RECORDS TO PROCESS =>
——

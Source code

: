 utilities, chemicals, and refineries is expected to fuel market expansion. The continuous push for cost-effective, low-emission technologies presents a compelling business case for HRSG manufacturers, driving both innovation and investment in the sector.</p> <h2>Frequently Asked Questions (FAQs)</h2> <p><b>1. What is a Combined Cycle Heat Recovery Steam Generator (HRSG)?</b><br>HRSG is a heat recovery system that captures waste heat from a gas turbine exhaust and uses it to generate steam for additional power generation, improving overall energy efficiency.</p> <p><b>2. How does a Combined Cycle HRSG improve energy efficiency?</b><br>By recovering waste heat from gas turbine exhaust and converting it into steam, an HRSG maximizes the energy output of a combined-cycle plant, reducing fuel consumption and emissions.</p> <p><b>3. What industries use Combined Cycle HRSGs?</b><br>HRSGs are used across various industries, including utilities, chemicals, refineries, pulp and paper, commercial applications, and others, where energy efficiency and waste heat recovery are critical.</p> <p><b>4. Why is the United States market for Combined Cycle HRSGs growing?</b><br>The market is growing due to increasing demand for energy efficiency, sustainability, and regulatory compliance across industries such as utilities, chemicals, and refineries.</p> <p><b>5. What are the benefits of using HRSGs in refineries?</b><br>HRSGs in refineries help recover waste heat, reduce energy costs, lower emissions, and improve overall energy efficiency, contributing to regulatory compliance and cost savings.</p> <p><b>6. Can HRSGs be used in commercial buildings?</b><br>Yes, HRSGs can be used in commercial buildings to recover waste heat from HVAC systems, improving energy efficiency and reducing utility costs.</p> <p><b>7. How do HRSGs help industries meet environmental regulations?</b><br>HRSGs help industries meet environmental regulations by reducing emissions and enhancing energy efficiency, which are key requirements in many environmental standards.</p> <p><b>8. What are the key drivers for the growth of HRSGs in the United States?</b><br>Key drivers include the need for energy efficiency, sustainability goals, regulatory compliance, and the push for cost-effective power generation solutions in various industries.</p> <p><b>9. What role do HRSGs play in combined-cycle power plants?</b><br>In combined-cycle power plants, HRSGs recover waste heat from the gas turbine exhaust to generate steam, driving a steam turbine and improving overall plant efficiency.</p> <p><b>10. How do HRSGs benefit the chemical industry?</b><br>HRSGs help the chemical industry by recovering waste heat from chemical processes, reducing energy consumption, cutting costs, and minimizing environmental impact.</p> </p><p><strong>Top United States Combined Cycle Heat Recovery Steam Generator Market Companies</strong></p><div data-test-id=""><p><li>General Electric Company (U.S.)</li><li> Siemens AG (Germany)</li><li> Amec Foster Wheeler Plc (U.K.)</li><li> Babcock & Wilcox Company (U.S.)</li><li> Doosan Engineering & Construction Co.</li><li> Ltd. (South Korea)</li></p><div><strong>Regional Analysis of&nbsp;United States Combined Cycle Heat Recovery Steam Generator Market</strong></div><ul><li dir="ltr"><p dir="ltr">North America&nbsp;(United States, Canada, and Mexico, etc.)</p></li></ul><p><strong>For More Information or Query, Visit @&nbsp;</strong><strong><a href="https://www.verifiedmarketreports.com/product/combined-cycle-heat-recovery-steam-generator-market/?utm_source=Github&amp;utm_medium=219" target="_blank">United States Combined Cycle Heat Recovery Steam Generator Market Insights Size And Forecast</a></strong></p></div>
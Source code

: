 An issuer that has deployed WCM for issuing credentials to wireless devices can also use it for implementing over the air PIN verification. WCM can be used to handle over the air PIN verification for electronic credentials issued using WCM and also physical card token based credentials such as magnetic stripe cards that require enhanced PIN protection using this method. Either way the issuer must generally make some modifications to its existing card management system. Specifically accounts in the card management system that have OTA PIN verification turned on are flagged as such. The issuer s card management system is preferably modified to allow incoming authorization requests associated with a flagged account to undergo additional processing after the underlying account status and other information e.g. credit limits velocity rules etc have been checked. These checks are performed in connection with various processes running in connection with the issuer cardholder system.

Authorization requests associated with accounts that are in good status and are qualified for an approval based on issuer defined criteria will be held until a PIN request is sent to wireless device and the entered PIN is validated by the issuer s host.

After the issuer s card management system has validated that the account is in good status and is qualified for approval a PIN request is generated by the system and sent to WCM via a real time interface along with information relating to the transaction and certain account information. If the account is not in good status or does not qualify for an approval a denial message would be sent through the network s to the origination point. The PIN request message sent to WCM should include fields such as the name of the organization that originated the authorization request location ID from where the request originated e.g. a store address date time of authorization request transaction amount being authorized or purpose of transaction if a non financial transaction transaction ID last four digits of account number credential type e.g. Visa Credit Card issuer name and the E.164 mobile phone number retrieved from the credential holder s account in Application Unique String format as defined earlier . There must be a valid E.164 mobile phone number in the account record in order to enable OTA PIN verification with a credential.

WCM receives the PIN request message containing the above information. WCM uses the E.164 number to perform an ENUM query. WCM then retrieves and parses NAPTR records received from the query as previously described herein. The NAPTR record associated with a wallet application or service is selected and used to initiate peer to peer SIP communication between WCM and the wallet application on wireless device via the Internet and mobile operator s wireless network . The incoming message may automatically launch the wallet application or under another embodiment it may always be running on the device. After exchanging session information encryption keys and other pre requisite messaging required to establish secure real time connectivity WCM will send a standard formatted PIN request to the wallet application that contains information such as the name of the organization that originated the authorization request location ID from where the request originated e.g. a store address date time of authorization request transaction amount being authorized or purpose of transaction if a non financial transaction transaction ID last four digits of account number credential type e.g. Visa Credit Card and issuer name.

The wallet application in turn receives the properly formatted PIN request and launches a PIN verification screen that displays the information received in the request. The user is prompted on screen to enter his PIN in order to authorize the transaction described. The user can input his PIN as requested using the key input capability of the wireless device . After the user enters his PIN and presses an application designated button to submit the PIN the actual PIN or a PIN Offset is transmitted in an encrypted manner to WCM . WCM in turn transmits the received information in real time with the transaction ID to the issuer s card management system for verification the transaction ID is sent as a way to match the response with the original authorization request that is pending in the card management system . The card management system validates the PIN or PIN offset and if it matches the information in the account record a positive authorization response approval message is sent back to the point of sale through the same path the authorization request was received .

——

WORK REQUEST => Set down each line of the material above without a single alteration.

OUTPUT BELOW =>
Source code

: utilities, chemicals, and refineries is expected to fuel market expansion. The continuous push for cost-effective, low-emission technologies presents a compelling business case for HRSG manufacturers, driving both innovation and investment in the sector.</p> <h2>Frequently Asked Questions (FAQs)</h2> <p><b>1. What is a Combined Cycle Heat Recovery Steam Generator (HRSG)?</b><br>HRSG is a heat recovery system that captures waste heat from a gas turbine exhaust and uses it to generate steam for additional power generation, improving overall energy efficiency.</p> <p><b>2. How does a Combined Cycle HRSG improve energy efficiency?</b><br>By recovering waste heat from gas turbine exhaust and converting it into steam, an HRSG maximizes the energy output of a combined-cycle plant, reducing fuel consumption and emissions.</p> <p><b>3. What industries use Combined Cycle HRSGs?</b><br>HRSGs are used across various industries, including utilities, chemicals, refineries, pulp and paper, commercial applications, and others, where energy efficiency and waste heat recovery are critical.</p> <p><b>4. Why is the United States market for Combined Cycle HRSGs growing?</b><br>The market is growing due to increasing demand for energy efficiency, sustainability, and regulatory compliance across industries such as utilities, chemicals, and refineries.</p> <p><b>5. What are the benefits of using HRSGs in refineries?</b><br>HRSGs in refineries help recover waste heat, reduce energy costs, lower emissions, and improve overall energy efficiency, contributing to regulatory compliance and cost savings.</p> <p><b>6. Can HRSGs be used in commercial buildings?</b><br>Yes, HRSGs can be used in commercial buildings to recover waste heat from HVAC systems, improving energy efficiency and reducing utility costs.</p> <p><b>7. How do HRSGs help industries meet environmental regulations?</b><br>HRSGs help industries meet environmental regulations by reducing emissions and enhancing energy efficiency, which are key requirements in many environmental standards.</p> <p><b>8. What are the key drivers for the growth of HRSGs in the United States?</b><br>Key drivers include the need for energy efficiency, sustainability goals, regulatory compliance, and the push for cost-effective power generation solutions in various industries.</p> <p><b>9. What role do HRSGs play in combined-cycle power plants?</b><br>In combined-cycle power plants, HRSGs recover waste heat from the gas turbine exhaust to generate steam, driving a steam turbine and improving overall plant efficiency.</p> <p><b>10. How do HRSGs benefit the chemical industry?</b><br>HRSGs help the chemical industry by recovering waste heat from chemical processes, reducing energy consumption, cutting costs, and minimizing environmental impact.</p> </p><p><strong>Top United States Combined Cycle Heat Recovery Steam Generator Market Companies</strong></p><div data-test-id=""><p><li>General Electric Company (U.S.)</li><li> Siemens AG (Germany)</li><li> Amec Foster Wheeler Plc (U.K.)</li><li> Babcock & Wilcox Company (U.S.)</li><li> Doosan Engineering & Construction Co.</li><li> Ltd. (South Korea)</li></p><div><strong>Regional Analysis of&nbsp;United States Combined Cycle Heat Recovery Steam Generator Market</strong></div><ul><li dir="ltr"><p dir="ltr">North America&nbsp;(United States, Canada, and Mexico, etc.)</p></li></ul><p><strong>For More Information or Query, Visit @&nbsp;</strong><strong><a href="https://www.verifiedmarketreports.com/product/combined-cycle-heat-recovery-steam-generator-market/?utm_source=Github&amp;utm_medium=219" target="_blank">United States Combined Cycle Heat Recovery Steam Generator Market Insights Size And Forecast</a></strong></p></div>
Source code

: An issuer that has deployed WCM for issuing credentials to wireless devices can also use it for implementing over the air PIN verification. WCM can be used to handle over the air PIN verification for electronic credentials issued using WCM and also physical card token based credentials such as magnetic stripe cards that require enhanced PIN protection using this method. Either way the issuer must generally make some modifications to its existing card management system. Specifically accounts in the card management system that have OTA PIN verification turned on are flagged as such. The issuer s card management system is preferably modified to allow incoming authorization requests associated with a flagged account to undergo additional processing after the underlying account status and other information e.g. credit limits velocity rules etc have been checked. These checks are performed in connection with various processes running in connection with the issuer cardholder system.

Authorization requests associated with accounts that are in good status and are qualified for an approval based on issuer defined criteria will be held until a PIN request is sent to wireless device and the entered PIN is validated by the issuer s host.

After the issuer s card management system has validated that the account is in good status and is qualified for approval a PIN request is generated by the system and sent to WCM via a real time interface along with information relating to the transaction and certain account information. If the account is not in good status or does not qualify for an approval a denial message would be sent through the network s to the origination point. The PIN request message sent to WCM should include fields such as the name of the organization that originated the authorization request location ID from where the request originated e.g. a store address date time of authorization request transaction amount being authorized or purpose of transaction if a non financial transaction transaction ID last four digits of account number credential type e.g. Visa Credit Card issuer name and the E.164 mobile phone number retrieved from the credential holder s account in Application Unique String format as defined earlier . There must be a valid E.164 mobile phone number in the account record in order to enable OTA PIN verification with a credential.

WCM receives the PIN request message containing the above information. WCM uses the E.164 number to perform an ENUM query. WCM then retrieves and parses NAPTR records received from the query as previously described herein. The NAPTR record associated with a wallet application or service is selected and used to initiate peer to peer SIP communication between WCM and the wallet application on wireless device via the Internet and mobile operator s wireless network . The incoming message may automatically launch the wallet application or under another embodiment it may always be running on the device. After exchanging session information encryption keys and other pre requisite messaging required to establish secure real time connectivity WCM will send a standard formatted PIN request to the wallet application that contains information such as the name of the organization that originated the authorization request location ID from where the request originated e.g. a store address date time of authorization request transaction amount being authorized or purpose of transaction if a non financial transaction transaction ID last four digits of account number credential type e.g. Visa Credit Card and issuer name.

The wallet application in turn receives the properly formatted PIN request and launches a PIN verification screen that displays the information received in the request. The user is prompted on screen to enter his PIN in order to authorize the transaction described. The user can input his PIN as requested using the key input capability of the wireless device . After the user enters his PIN and presses an application designated button to submit the PIN the actual PIN or a PIN Offset is transmitted in an encrypted manner to WCM . WCM in turn transmits the received information in real time with the transaction ID to the issuer s card management system for verification the transaction ID is sent as a way to match the response with the original authorization request that is pending in the card management system . The card management system validates the PIN or PIN offset and if it matches the information in the account record a positive authorization response approval message is sent back to the point of sale through the same path the authorization request was received .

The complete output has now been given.